Kyoutani mendengus samar, "Mengambil kepompong."

"Eh?"

"Kepompong."

Bergerak sedikit ke kiri untuk melihat lebih jelas, Yahaba berani bersumpah dia melihat lawan bicaranya tersenyum tipis pada sebatang tanaman. Si brengsek, batinnya. Mungkin nalurinya sebagai manusia hanya berlaku terhadap makhluk hidup yang tak bergerak maupun bersuara. Yahaba pernah mendengar kisah dimana malaikat kematian pun bisa merasa iba, tapi kisah itu diceritakan oleh rekan sepolos Kindaichi yang suka larut dalam dongeng balada dan kurang bisa diyakini kebenarannya.

Oh baiklah, lengos Yahaba acuh, mengamati dalam diam usai memutuskan bahwa apa yang terjadi di lapangan akan tetap tinggal di lapangan. Mungkin dia bisa menahan diri untuk tak menyindir tentang adegan manga yang sepertinya cocok diiringi musik berirama mendayu juga latar bernuansa sendu. Kyoutani, duduk bertumpu satu kaki, berkutat dengan sebuah kepompong yang menempel di dahan tanaman muda, terlindung dedaunan rimbun di sekitar. Sekopnya menggali hati-hati, berusaha supaya akarnya utuh dan hidup.

"Kupikir kau benci serangga."

"Tidak semuanya," balas Kyoutani datar, "Kupu-kupu punya siklus dan bentuk yang menarik. Mereka membantu penyerbukan dan membuat bunga-bunga berkembang bagus," jari-jarinya cekatan mengisi tanah ke dalam pot, sekaligus menyingkirkan beberapa ranting patah yang ikut terambil. Ekor matanya meruncing mendapati sepasang sorot dari samping, pelipis berkerut tak senang.

"Enyahlah."

"Kebebasan melihat adalah hak setiap manusia," Yahaba bertitah sewot, "Khawatir aku akan membocorkan bagaimana ekspresimu berubah begitu menghadapi seekor ulat kering? Taruhan dua ribu yen, hanya Oikawa-san yang akan berminat."

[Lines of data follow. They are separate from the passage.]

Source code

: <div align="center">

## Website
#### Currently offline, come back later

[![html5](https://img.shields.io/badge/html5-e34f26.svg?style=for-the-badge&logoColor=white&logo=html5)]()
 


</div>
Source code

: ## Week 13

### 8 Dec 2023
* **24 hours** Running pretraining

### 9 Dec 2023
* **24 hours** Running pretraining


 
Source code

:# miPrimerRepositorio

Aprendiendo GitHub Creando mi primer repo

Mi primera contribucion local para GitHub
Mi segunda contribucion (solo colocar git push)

Kyoutani bungkam, sibuk melempar gumpalan-gumpalan keras dari pot yang sudah terisi lalu diaduk-aduk sekian kali, memastikan tanah di dalamnya tak tercampur semacam sampah atau kerikil. Gerakannya teliti walau terkesan kasar.

"Kalau ada cacing dekat kakimu—kebetulan sedang hujan dan biasanya mereka suka muncul tanpa permisi, masukkan saja sekalian. Cukup membantu supaya tanamannya tetap subur," gumam Yahaba, menuding jumawa, "Tuan putri pun pasti ingin bangun di tempat tidur yang bagus."

Hening menyusul kerjapan Kyoutani yang menatapnya bersama alis yang terangkat sebelah, tampak berkali-kali lipat lebih seram. Yahaba bersyukur tak ada petir menyambar, "Aku punya teman di klub biologi," ujarnya menambah.

Di luar dugaannya, atau demi metamorfosis sempurna sesuai bayangan, Kyoutani menunduk menggeser sekopnya untuk menyisir permukaan di sekeliling akar. Sekilas wujudnya bagai anak kecil bermain air di tepi selokan, mengecualikan raut mengancam yang sedari tadi menjadi alasan Yahaba untuk terus berdiri.

Hampir.

Detik berikutnya Yahaba ikut berlutut, jengah menunggu seraya langsung menyambar sekop dari Kyoutani yang tak sempat menepis. Bukan masalah besar mencari cacing di tanah lembap, tapi mengambilnya memakai moncong peralatan dari besi tanpa membuat binatang itu terpotong dengan sadis adalah persoalan lain. Kyoutani sudah nyaris mengulurkan jari demi menjumput seekor cacing gemuk yang menggeliat diantara gundukan, ketika Yahaba menampik keras pergelangannya sembari melotot galak.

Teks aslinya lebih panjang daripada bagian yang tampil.